_Problem to solve:_ Could you transcribe all the entries exactly, omitting the pictures?

_Excerpted data:_
- Opening Delimiter -
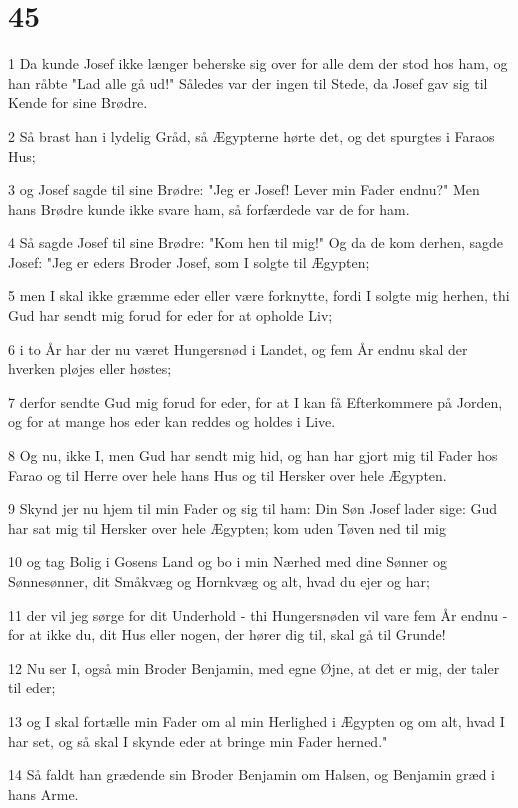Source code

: \chapter{45}

\par 1 Da kunde Josef ikke længer beherske sig over for alle dem der stod hos ham, og han råbte "Lad alle gå ud!" Således var der ingen til Stede, da Josef gav sig til Kende for sine Brødre.
\par 2 Så brast han i lydelig Gråd, så Ægypterne hørte det, og det spurgtes i Faraos Hus;
\par 3 og Josef sagde til sine Brødre: "Jeg er Josef! Lever min Fader endnu?" Men hans Brødre kunde ikke svare ham, så forfærdede var de for ham.
\par 4 Så sagde Josef til sine Brødre: "Kom hen til mig!" Og da de kom derhen, sagde Josef: "Jeg er eders Broder Josef, som I solgte til Ægypten;
\par 5 men I skal ikke græmme eder eller være forknytte, fordi I solgte mig herhen, thi Gud har sendt mig forud for eder for at opholde Liv;
\par 6 i to År har der nu været Hungersnød i Landet, og fem År endnu skal der hverken pløjes eller høstes;
\par 7 derfor sendte Gud mig forud for eder, for at I kan få Efterkommere på Jorden, og for at mange hos eder kan reddes og holdes i Live.
\par 8 Og nu, ikke I, men Gud har sendt mig hid, og han har gjort mig til Fader hos Farao og til Herre over hele hans Hus og til Hersker over hele Ægypten.
\par 9 Skynd jer nu hjem til min Fader og sig til ham: Din Søn Josef lader sige: Gud har sat mig til Hersker over hele Ægypten; kom uden Tøven ned til mig
\par 10 og tag Bolig i Gosens Land og bo i min Nærhed med dine Sønner og Sønnesønner, dit Småkvæg og Hornkvæg og alt, hvad du ejer og har;
\par 11 der vil jeg sørge for dit Underhold - thi Hungersnøden vil vare fem År endnu - for at ikke du, dit Hus eller nogen, der hører dig til, skal gå til Grunde!
\par 12 Nu ser I, også min Broder Benjamin, med egne Øjne, at det er mig, der taler til eder;
\par 13 og I skal fortælle min Fader om al min Herlighed i Ægypten og om alt, hvad I har set, og så skal I skynde eder at bringe min Fader herned."
\par 14 Så faldt han grædende sin Broder Benjamin om Halsen, og Benjamin græd i hans Arme.
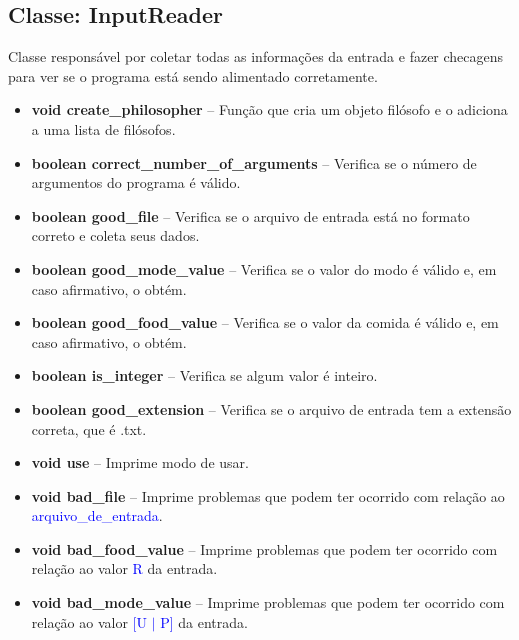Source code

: \documentclass[11pt]{article}
\begin{document}
\subsection{Classe: InputReader}
Classe responsável por coletar todas as informações da entrada e fazer checagens para ver se o programa está sendo alimentado corretamente. 
\begin{itemize}
	\item \textbf{\textcolor{sblue}{void} create\_philosopher} -- Função que cria um objeto filósofo e o adiciona a uma lista de filósofos.
	\item \textbf{\textcolor{sblue}{boolean} correct\_number\_of\_arguments} -- Verifica se o número de argumentos do programa é válido.
	\item \textbf{\textcolor{sblue}{boolean} good\_file} -- Verifica se o arquivo de entrada está no formato correto e coleta seus dados.
	\item \textbf{\textcolor{sblue}{boolean} good\_mode\_value} -- Verifica se o valor do modo é válido e, em caso afirmativo, o obtém.
	\item \textbf{\textcolor{sblue}{boolean} good\_food\_value} -- Verifica se o valor da comida é válido e, em caso afirmativo, o obtém.
	\item \textbf{\textcolor{sblue}{boolean} is\_integer} -- Verifica se algum valor é inteiro.
	\item \textbf{\textcolor{sblue}{boolean} good\_extension} -- Verifica se o arquivo de entrada tem a extensão correta, que é .txt.
	\item \textbf{\textcolor{sblue}{void} use} -- Imprime modo de usar.
	\item \textbf{\textcolor{sblue}{void} bad\_file} -- Imprime problemas que podem ter ocorrido com relação ao \textcolor{blue}{arquivo\_de\_entrada}.
	\item \textbf{\textcolor{sblue}{void} bad\_food\_value} -- Imprime problemas que podem ter ocorrido com relação ao valor \textcolor{blue}{R} da entrada.
	\item \textbf{\textcolor{sblue}{void} bad\_mode\_value} -- Imprime problemas que podem ter ocorrido com relação ao valor \textcolor{blue}{[U $|$ P]} da entrada.
\end{itemize}
\end{document}
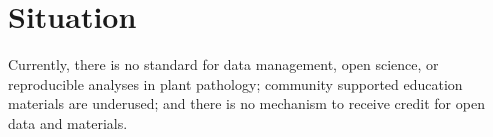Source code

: \documentclass[12pt,letterpaper]{article}
\title{\ruleline{Logic Model}}
\begin{document}
\maketitle




\section{Situation}


Currently, there is no standard for data management, open science, or reproducible analyses in plant pathology; community supported education materials are underused; and there is no mechanism to receive credit for open data and materials.


\end{document}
- Closing Delimiter -
_Response:_
Source code

: \chapter{45}

\par 1 Da kunde Josef ikke længer beherske sig over for alle dem der stod hos ham, og han råbte "Lad alle gå ud!" Således var der ingen til Stede, da Josef gav sig til Kende for sine Brødre.
\par 2 Så brast han i lydelig Gråd, så Ægypterne hørte det, og det spurgtes i Faraos Hus;
\par 3 og Josef sagde til sine Brødre: "Jeg er Josef! Lever min Fader endnu?" Men hans Brødre kunde ikke svare ham, så forfærdede var de for ham.
\par 4 Så sagde Josef til sine Brødre: "Kom hen til mig!" Og da de kom derhen, sagde Josef: "Jeg er eders Broder Josef, som I solgte til Ægypten;
\par 5 men I skal ikke græmme eder eller være forknytte, fordi I solgte mig herhen, thi Gud har sendt mig forud for eder for at opholde Liv;
\par 6 i to År har der nu været Hungersnød i Landet, og fem År endnu skal der hverken pløjes eller høstes;
\par 7 derfor sendte Gud mig forud for eder, for at I kan få Efterkommere på Jorden, og for at mange hos eder kan reddes og holdes i Live.
\par 8 Og nu, ikke I, men Gud har sendt mig hid, og han har gjort mig til Fader hos Farao og til Herre over hele hans Hus og til Hersker over hele Ægypten.
\par 9 Skynd jer nu hjem til min Fader og sig til ham: Din Søn Josef lader sige: Gud har sat mig til Hersker over hele Ægypten; kom uden Tøven ned til mig
\par 10 og tag Bolig i Gosens Land og bo i min Nærhed med dine Sønner og Sønnesønner, dit Småkvæg og Hornkvæg og alt, hvad du ejer og har;
\par 11 der vil jeg sørge for dit Underhold - thi Hungersnøden vil vare fem År endnu - for at ikke du, dit Hus eller nogen, der hører dig til, skal gå til Grunde!
\par 12 Nu ser I, også min Broder Benjamin, med egne Øjne, at det er mig, der taler til eder;
\par 13 og I skal fortælle min Fader om al min Herlighed i Ægypten og om alt, hvad I har set, og så skal I skynde eder at bringe min Fader herned."
\par 14 Så faldt han grædende sin Broder Benjamin om Halsen, og Benjamin græd i hans Arme.
Source code

: \documentclass[11pt]{article}
\begin{document}
\subsection{Classe: InputReader}
Classe responsável por coletar todas as informações da entrada e fazer checagens para ver se o programa está sendo alimentado corretamente. 
\begin{itemize}
	\item \textbf{\textcolor{sblue}{void} create\_philosopher} -- Função que cria um objeto filósofo e o adiciona a uma lista de filósofos.
	\item \textbf{\textcolor{sblue}{boolean} correct\_number\_of\_arguments} -- Verifica se o número de argumentos do programa é válido.
	\item \textbf{\textcolor{sblue}{boolean} good\_file} -- Verifica se o arquivo de entrada está no formato correto e coleta seus dados.
	\item \textbf{\textcolor{sblue}{boolean} good\_mode\_value} -- Verifica se o valor do modo é válido e, em caso afirmativo, o obtém.
	\item \textbf{\textcolor{sblue}{boolean} good\_food\_value} -- Verifica se o valor da comida é válido e, em caso afirmativo, o obtém.
	\item \textbf{\textcolor{sblue}{boolean} is\_integer} -- Verifica se algum valor é inteiro.
	\item \textbf{\textcolor{sblue}{boolean} good\_extension} -- Verifica se o arquivo de entrada tem a extensão correta, que é .txt.
	\item \textbf{\textcolor{sblue}{void} use} -- Imprime modo de usar.
	\item \textbf{\textcolor{sblue}{void} bad\_file} -- Imprime problemas que podem ter ocorrido com relação ao \textcolor{blue}{arquivo\_de\_entrada}.
	\item \textbf{\textcolor{sblue}{void} bad\_food\_value} -- Imprime problemas que podem ter ocorrido com relação ao valor \textcolor{blue}{R} da entrada.
	\item \textbf{\textcolor{sblue}{void} bad\_mode\_value} -- Imprime problemas que podem ter ocorrido com relação ao valor \textcolor{blue}{[U $|$ P]} da entrada.
\end{itemize}
\end{document}
Source code

: \documentclass[12pt,letterpaper]{article}
\title{\ruleline{Logic Model}}
\begin{document}
\maketitle




\section{Situation}


Currently, there is no standard for data management, open science, or reproducible analyses in plant pathology; community supported education materials are underused; and there is no mechanism to receive credit for open data and materials.


\end{document}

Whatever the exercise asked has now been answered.